A STUDY ON STRUCTURAL FIRE BEHAVIOR OF REINFORCED CONCRETE WALL WITH SHORT FIBER REINFORCEMENT AFTER LOW VELOCITY IMPACT

Abstract

 Collisions between vehicles and structures can occur as a result of accidents. Occasionally, fire may break out if the vehicle payload includes oil, fuel or other combustible materials. Low-velocity impacts on reinforced concrete (RC) walls can lead to overall failure in the form of bending fracture or shear fracture, but in order to protect life and property near or inside the structure, collapse isn't acceptable. Moreover, if fire does break out after impact, the fire resistance of the structure must be retained to protect life and property. This means a fire inside or outside the structure mustn't spread to other compartments and spaces nor pass through the walls, and the structure mustn't collapse as a result of fire. Therefore it is necessary to investigate the influence of overall failure on the fire resistance of structures.
 The work of the authors focuses on combined impact and fire. They have carried out an experimental and analytical study on temperatures in concrete plates exposed to fire after high-velocity impact as well as an experimental study on the structural fire behavior of RC walls after high-velocity impact by a hard projectile. The experimental and analytical study reported here is the third step in this research program on impact and fire.

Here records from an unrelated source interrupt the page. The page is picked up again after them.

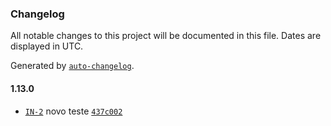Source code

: ### Changelog

All notable changes to this project will be documented in this file. Dates are displayed in UTC.

Generated by [`auto-changelog`](https://github.com/CookPete/auto-changelog).

#### 1.13.0

- [`IN-2`](https://issues.apache.org/jira/browse/IN-2) novo teste [`437c002`](https://github.com/felipe-frade/github-actions-test-2/commit/437c002f05134469a3bb2537b7a76464b5f4e309)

 The study focuses on low-velocity impacts and the structural fire behavior of load-bearing RC walls with short fiber reinforcement exposed to a hydrocarbon fire after such impacts. The study comprises low-velocity impact tests, fire tests on specimens under centrally loaded conditions after low-velocity impacts and numerical analysis of the structural fire behavior of these RC walls.
 The small-scale RC wall specimen was designed not to fail by shear but by bending against the load perpendicular to the wall axis, under the assumption the wall is hit horizontally by a rigid body. Six specimens measuring 300mm in width, 800mm in height and 80mm in thick were made with normal-strength concrete of design strength 24MPa. Deformed steel bars (SD295A) 6mm in diameter were used. Polypropylene short fibers of dimensions 0.05mm in diameter and 10mm in length were mixed into the concrete used for three of the six specimens at a ratio of one percent to the concrete volume.
 Four specimens were subjected to a low-velocity impact. ‘Overall failure’ in this study was defined as the maximum tension strain and residual tension strain of the main reinforcing bars exceeding the yield strain. The impact load was provided using a 150kg weight. In order to find in advance the specific velocity at which overall failure of a specimen occurs, a plain concrete specimen was continuously impacted by the weight at speeds of 0.5, 1.0, 1.5, and 2.0m/s. Based on this, one normal specimen and one short fiber reinforced concrete (FRC) specimen were struck by the weight at 1.5m/s, while one of the FRC specimens was struck by the weight at 2m/s. These low-velocity impact tests clearly demonstrate the advantage of short fiber reinforcement against low-velocity impact.
 Fire tests under long allowable centrally loaded conditions were carried out on five specimens. The two non-damaged specimens, one of plain concrete and the other FRC, exhibited the same fire resistance. Spalling occurred on the plain concrete specimen struck at 1.5m/s, but there was no spalling in the case of the FRC specimen. The fire resistance of the FRC specimen struck at 2.0 m/s was lower than that of 1.5 m/s. These differences in fire resistance among specimens confirmed through the numerical analyses without main re-bars on the heating side of a RC wall. The next stage of the project is to introduce a buckling phenomenon of main re-bar into numerical analysis.